Wczoraj późnym wieczorem służby otrzymały zgłoszenie o mężczyźnie w średnim wieku, który miał z niewiadomego powodu spacerować po torach kolejowych w Świerznej (powiat oleśnicki).
Na miejsce - wobec braku dostępnego zespołu ratownictwa medycznego - skierowano strażaków. Ci na miejscu zabezpieczonym wstępnie przez pobliskich mieszkańców, zastali mężczyznę w wieku około 45-lat z urazem głowy. Po chwili na miejsce dotarł ambulans. Poszkodowany początkowo był nieprzytomny. Najprawdopodobniej w wyniku upadku i doznanego urazu głowy doszło do ataku drgawek. Został zabrany do szpitala.

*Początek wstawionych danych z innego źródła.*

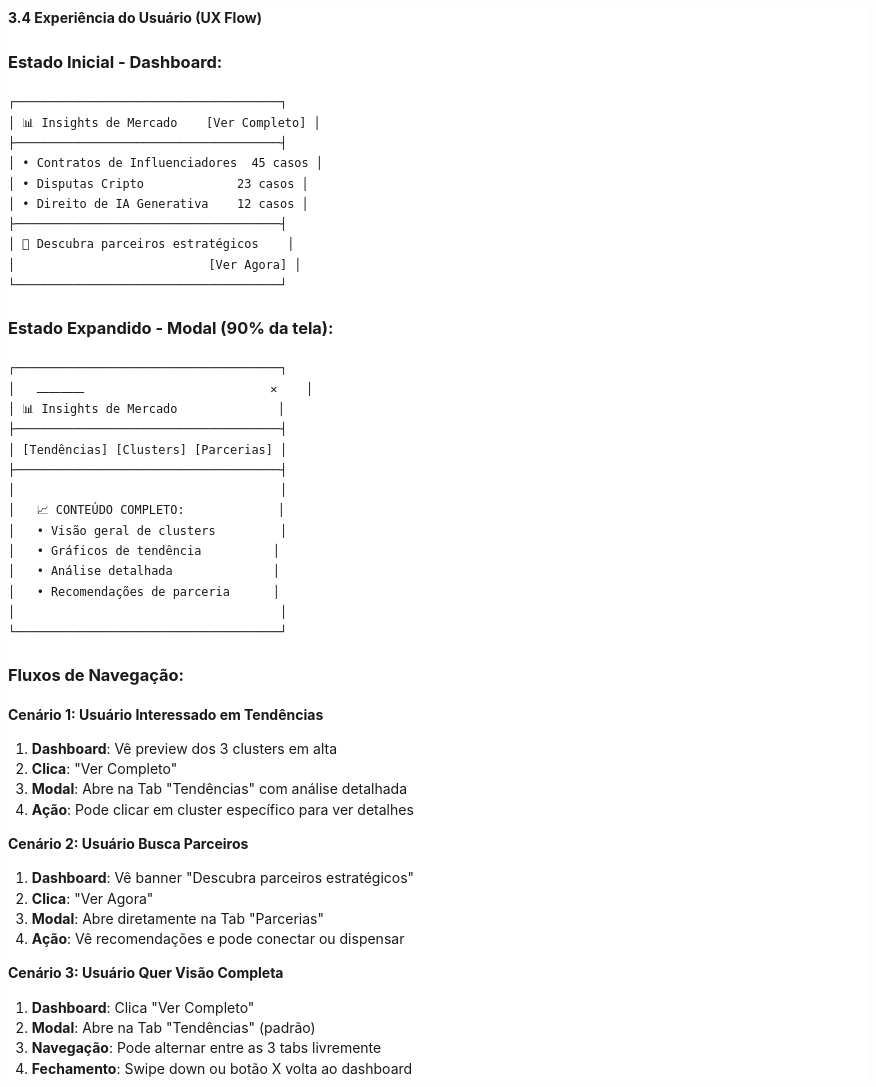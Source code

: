 #### **3.4 Experiência do Usuário (UX Flow)**

### **Estado Inicial - Dashboard:**
```
┌─────────────────────────────────────┐
│ 📊 Insights de Mercado    [Ver Completo] │
├─────────────────────────────────────┤
│ • Contratos de Influenciadores  45 casos │
│ • Disputas Cripto             23 casos │  
│ • Direito de IA Generativa    12 casos │
├─────────────────────────────────────┤
│ 🤝 Descubra parceiros estratégicos    │
│                           [Ver Agora] │
└─────────────────────────────────────┘
```

### **Estado Expandido - Modal (90% da tela):**
```
┌─────────────────────────────────────┐
│   ⎼⎼⎼⎼                          ✕    │
│ 📊 Insights de Mercado              │
├─────────────────────────────────────┤
│ [Tendências] [Clusters] [Parcerias] │
├─────────────────────────────────────┤
│                                     │
│   📈 CONTEÚDO COMPLETO:             │
│   • Visão geral de clusters         │
│   • Gráficos de tendência          │
│   • Análise detalhada              │
│   • Recomendações de parceria      │
│                                     │
└─────────────────────────────────────┘
```

### **Fluxos de Navegação:**

**Cenário 1: Usuário Interessado em Tendências**
1. **Dashboard**: Vê preview dos 3 clusters em alta
2. **Clica**: "Ver Completo" 
3. **Modal**: Abre na Tab "Tendências" com análise detalhada
4. **Ação**: Pode clicar em cluster específico para ver detalhes

**Cenário 2: Usuário Busca Parceiros**
1. **Dashboard**: Vê banner "Descubra parceiros estratégicos"
2. **Clica**: "Ver Agora"
3. **Modal**: Abre diretamente na Tab "Parcerias"
4. **Ação**: Vê recomendações e pode conectar ou dispensar

**Cenário 3: Usuário Quer Visão Completa**
1. **Dashboard**: Clica "Ver Completo"
2. **Modal**: Abre na Tab "Tendências" (padrão)
3. **Navegação**: Pode alternar entre as 3 tabs livremente
4. **Fechamento**: Swipe down ou botão X volta ao dashboard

Jak podaje portal olesnica998.pl, według relacji kobiety (świadka zdarzenia) mężczyzna kilkanaście minut miał chwiejnym krokiem spacerować bez celu – tam i z powrotem – po torowisku. Nie była od niego wyczuwalna woń alkoholu, a jego stan również nie wskazywał na to, że był pijany. Logicznie odpowiadał na zadawane pytania, choć nie potrafił podać powodu, dla którego spaceruje po torowisku. Po kilku minutach oddalił się od interweniujących mieszkańców i zniknął z pola widzenia. Wtedy musiał upaść i doznać urazu głowy.